Da die Risiken durch Angreifer, die Schwachstellen in Geschäftsbeziehungen und technologischen Lieferketten ausnutzen, zunehmen, müssen Unternehmen ein hohes Sicherheitsniveau aufrechterhalten und strenge Anforderungen an wichtige Anbieter, Lieferanten und Geschäftspartner stellen.

Die TPRM-Funktion von Kaseya bewertet die Sicherheitspraktiken im Netzwerk des Unternehmens aus neuen und bestehenden Drittanbietern mit dem Ziel, ein Netzwerk von Lieferanten aufzubauen, die über angemessene und überprüfbare Sicherheitsstandards sowie strenge vertragliche Sicherheitsanforderungen verfügen, die unsere Geschäftsbeziehungen regeln.

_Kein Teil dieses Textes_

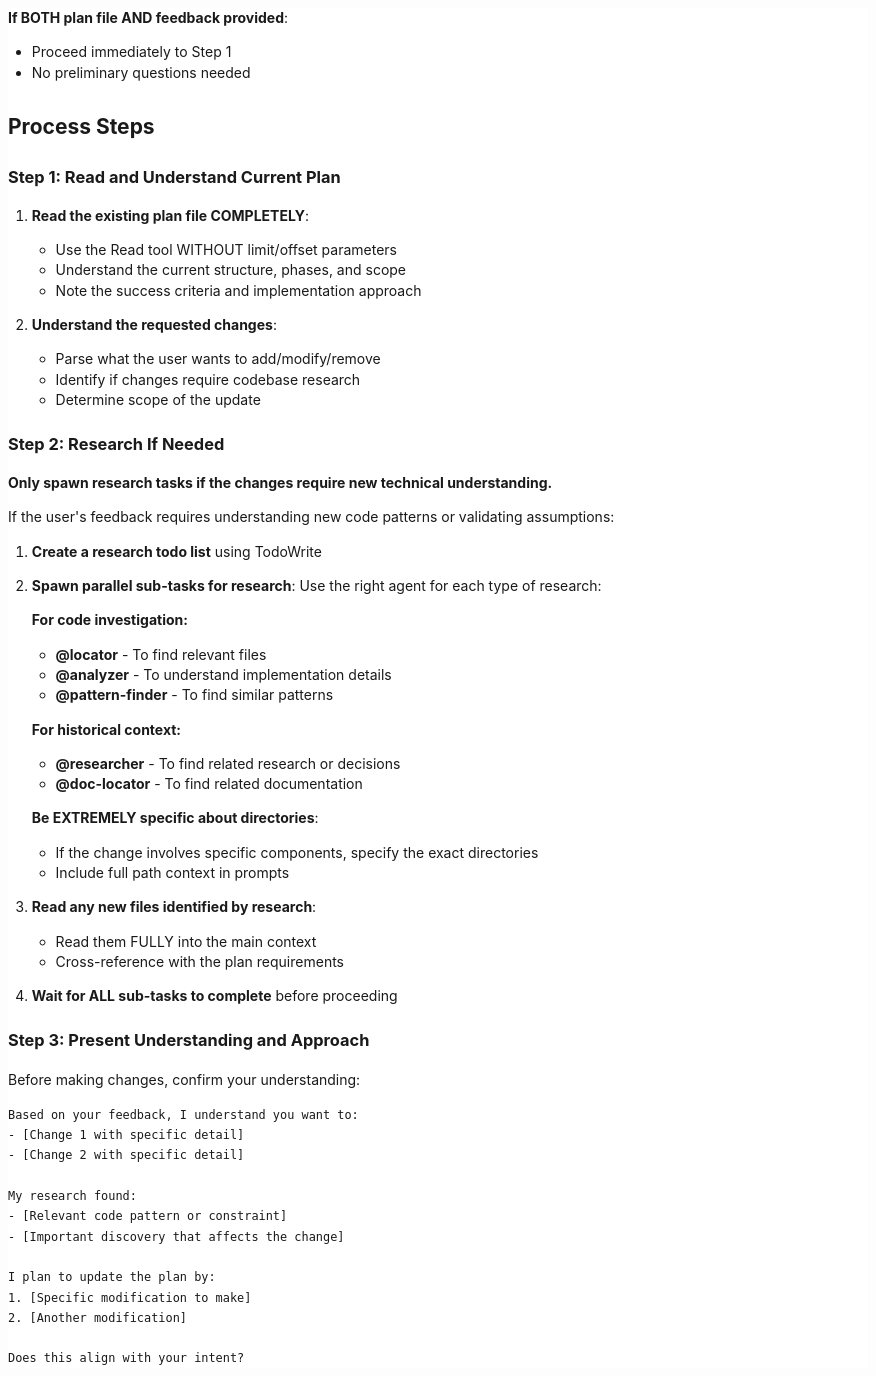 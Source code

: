    **If BOTH plan file AND feedback provided**:
   - Proceed immediately to Step 1
   - No preliminary questions needed

## Process Steps

### Step 1: Read and Understand Current Plan

1. **Read the existing plan file COMPLETELY**:
   - Use the Read tool WITHOUT limit/offset parameters
   - Understand the current structure, phases, and scope
   - Note the success criteria and implementation approach

2. **Understand the requested changes**:
   - Parse what the user wants to add/modify/remove
   - Identify if changes require codebase research
   - Determine scope of the update

### Step 2: Research If Needed

**Only spawn research tasks if the changes require new technical understanding.**

If the user's feedback requires understanding new code patterns or validating assumptions:

1. **Create a research todo list** using TodoWrite

2. **Spawn parallel sub-tasks for research**:
   Use the right agent for each type of research:

   **For code investigation:**
   - **@locator** - To find relevant files
   - **@analyzer** - To understand implementation details
   - **@pattern-finder** - To find similar patterns

   **For historical context:**
   - **@researcher** - To find related research or decisions
   - **@doc-locator** - To find related documentation

   **Be EXTREMELY specific about directories**:
   - If the change involves specific components, specify the exact directories
   - Include full path context in prompts

3. **Read any new files identified by research**:
   - Read them FULLY into the main context
   - Cross-reference with the plan requirements

4. **Wait for ALL sub-tasks to complete** before proceeding

### Step 3: Present Understanding and Approach

Before making changes, confirm your understanding:

```
Based on your feedback, I understand you want to:
- [Change 1 with specific detail]
- [Change 2 with specific detail]

My research found:
- [Relevant code pattern or constraint]
- [Important discovery that affects the change]

I plan to update the plan by:
1. [Specific modification to make]
2. [Another modification]

Does this align with your intent?
```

Diese Funktion nutzt eine Kombination aus verschiedenen Bewertungsmethoden, darunter Fragebögen, interaktive Befragungen, Vor-Ort-Besuche und technologische Lösungen, die eine kontinuierliche Bewertung der Sicherheitslage ermöglichen.

Wenn das TPRM-Team eine kritische Sicherheitslücke identifiziert hat, die sich auf wichtige Lieferanten auswirken könnte, nutzt Kaseya Lösungen zur kontinuierlichen Überwachung der Sicherheitslage, um potenziell betroffene Anbieter zu ermitteln und die Kontaktaufnahme mit diesen zu priorisieren.

Persönliche Sicherheit

Die Sicherheit der gesamten Kaseya-Organisation und der Module „ IT Complete “ hängt von vertrauenswürdigen internen und externen Parteien ab. Kaseya-Mitarbeiter werden im Rahmen des Einstellungsprozesses einer Hintergrundüberprüfung unterzogen, sofern dies rechtlich zulässig ist und je nach Positionsebene, Rolle und Verantwortungsbereich erforderlich ist. Zusätzlich zur Durchsicht und Bestätigung der Sicherheitsrichtlinien und des Verhaltenskodexes vor Arbeitsantritt erhalten die Mitarbeiter Schulungen zu den Sicherheitsrichtlinien des Unternehmens und den Erwartungen hinsichtlich der Informationssicherheit. Die Einrichtung und Löschung von Konten sowie Zugriffsberechtigungen und Entfernungsverfahren sind mit den Ein- und Austrittsverfahren verknüpft, die die Einstellung und Kündigung regeln.

Physische Sicherheit

Kaseya verfügt über Richtlinien und Verfahren zur physischen Sicherheit, die für Unternehmensniederlassungen, Produktionsstätten und Rechenzentren gelten, die zur Bereitstellung der Kaseya- IT Complete smodule und -Dienste genutzt werden. Die Teams für Informationssicherheit, Anlagenmanagement und Rechenzentrumsbetrieb sind dafür verantwortlich, sicherzustellen, dass für jede Einrichtung gemäß den Richtlinien angemessene logische und physische Zugangskontrollen implementiert sind. Die Teams führen regelmäßig Audits der Einrichtungen und Kontrollmaßnahmen durch, um sicherzustellen, dass diese angemessen getestet, gewartet und überwacht werden. Zu den Kontrollmaßnahmen zählen unter anderem Zugangskontrollsysteme, Kameras und Aufzeichnungen, die Verwaltung von Temperatur- und Feuchtigkeitssensoren, Besucherverfahren sowie Tests der Ausfallsicherheit von Generatoren und USV-Anlagen. Diese Überprüfungsmaßnahmen gewährleisten, dass die Einrichtungen ausfallsicher sind und nur von berechtigten Personen genutzt werden können.

Anwendungssicherheit

Ein zentrales Ziel der Informationssicherheitsstrategie von Kaseya ist es, erstklassige Produktsicherheit zu gewährleisten, insbesondere im Hinblick auf die Softwaresicherheit der Module von „ IT Complete “.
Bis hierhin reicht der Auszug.